In God we trust_ all others pay cash - Jean Shepherd [44]
This terrain grew very basic kids who fought the elements all their lives. We’d go to school in a sandstorm and come home just before a tornado. Lake Michigan is like an enormous flue that stretches all the way up into the Straits of Mackinac, into the Great North Woods of Canada, and the wind howls down that lake like an enormous chimney. We lived at the bottom of this immense stovepipe. The wind hardly ever stops. Winter, Spring, Summer, Fall—whatever weather we had was made twenty times worse by the wind. If it was warm, it seared you like the open door of a blast furnace. If it was cold, the wind sliced you to little pieces and then put you back together again and sliced you up the other way, then diced and cubed you, ground you up, and put you back together and started all over again. People had red faces all year round from the wind.
When the sand is blowing off the Dunes in the Summer, it does something to the temper. The sand gets in your shoes and always hurts between the toes. The kids would cut the sides of their sneakers so that when the sand would get too much, just stick your foot up in the air and the sand would squirt out and you’re ready for another ten minutes of action. It breeds a different kind of kid, a kid whose foot is continually cut. One time Kissel spent two entire weeks with a catfish hook in his left heel. He couldn’t get it out, so he just kept going to school and walked with one foot in the air. One day Miss Siefert insisted that he go down and see the school nurse, who cut the hook out. Kissel’s screaming and yelling could be heard all over the school. So you’ve got the picture of the Jungle.
Grover Dill was just another of the hostile elements of Nature, like the sand, the wind, and the stickers. Northern Indiana has a strange little green burr that has festered fingers and ankles for countless centuries. One of the great moments in life for a kid was to catch a flyball covered with a thick furr of stickers in a barehand grab, driving them in right to the marrow of the knuckle bones.

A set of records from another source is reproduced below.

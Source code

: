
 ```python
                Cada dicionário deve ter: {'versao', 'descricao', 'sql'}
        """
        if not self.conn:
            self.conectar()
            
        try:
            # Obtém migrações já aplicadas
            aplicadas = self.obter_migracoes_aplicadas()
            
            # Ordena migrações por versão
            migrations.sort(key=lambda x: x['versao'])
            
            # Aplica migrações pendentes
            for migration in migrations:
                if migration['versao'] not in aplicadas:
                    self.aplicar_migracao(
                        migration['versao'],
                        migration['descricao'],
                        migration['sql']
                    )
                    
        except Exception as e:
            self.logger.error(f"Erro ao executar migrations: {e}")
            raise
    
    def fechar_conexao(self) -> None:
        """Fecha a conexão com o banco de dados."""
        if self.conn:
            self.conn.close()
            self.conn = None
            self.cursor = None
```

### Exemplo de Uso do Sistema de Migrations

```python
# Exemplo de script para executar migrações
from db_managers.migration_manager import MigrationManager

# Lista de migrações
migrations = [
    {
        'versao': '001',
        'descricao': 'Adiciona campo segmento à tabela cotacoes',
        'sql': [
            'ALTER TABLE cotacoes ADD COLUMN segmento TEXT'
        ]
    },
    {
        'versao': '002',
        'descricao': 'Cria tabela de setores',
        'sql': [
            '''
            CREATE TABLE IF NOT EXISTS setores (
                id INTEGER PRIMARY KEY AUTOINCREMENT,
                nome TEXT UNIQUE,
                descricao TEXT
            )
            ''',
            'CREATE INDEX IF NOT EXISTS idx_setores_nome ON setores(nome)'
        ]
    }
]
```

One day, without warning of any kind, it happened. Monumental moments in our lives are rarely telegraphed. I am coming home from school on a hot, shimmering day, totally unaware that I was about to meet face to face that Tasmanian Devil, that clawed, raging maniac that lurks inside each of us. There were three or four of us eddying along, blown like leaves through vacant lots, sticker patches, asphalt streets, steaming cindered alleys and through great clouds of Indiana grasshoppers, wading through clouds of them, big ones that spit tobacco juice on your kneecaps and hollered and yelled in the weeds on all sides. The eternal locusts were shrieking in the poplars and the Monarch butterflies were on the wing amid the thistles. In short, it was a day like any other.
My kid brother is with me and we have one of those little running ball games going, where you bat the ball with your hand back and forth to each other, moving homeward at the same time. The traveling game. The ball hops along; you field it; you throw it back; somebody tosses it; it’s grabbed on the first bounce, you’re out, but nobody stops moving homeward. A moving ball game. Like a floating crap game.
We were about a block or so from my house, bouncing the ball over the concrete, when it happened. We are moving along over the sandy landscape, under the dark lowering clouds of Open-Hearth haze that always hung between us and the sun. I dart to my right to field a ground ball. A foot lashes out unexpectedly and down I go, flat on my face on the concrete road. I hit hard and jarring, a bruising, scraping jolt that cut my lip and drew blood. Stunned for a second, I look up. It is the dreaded Dill!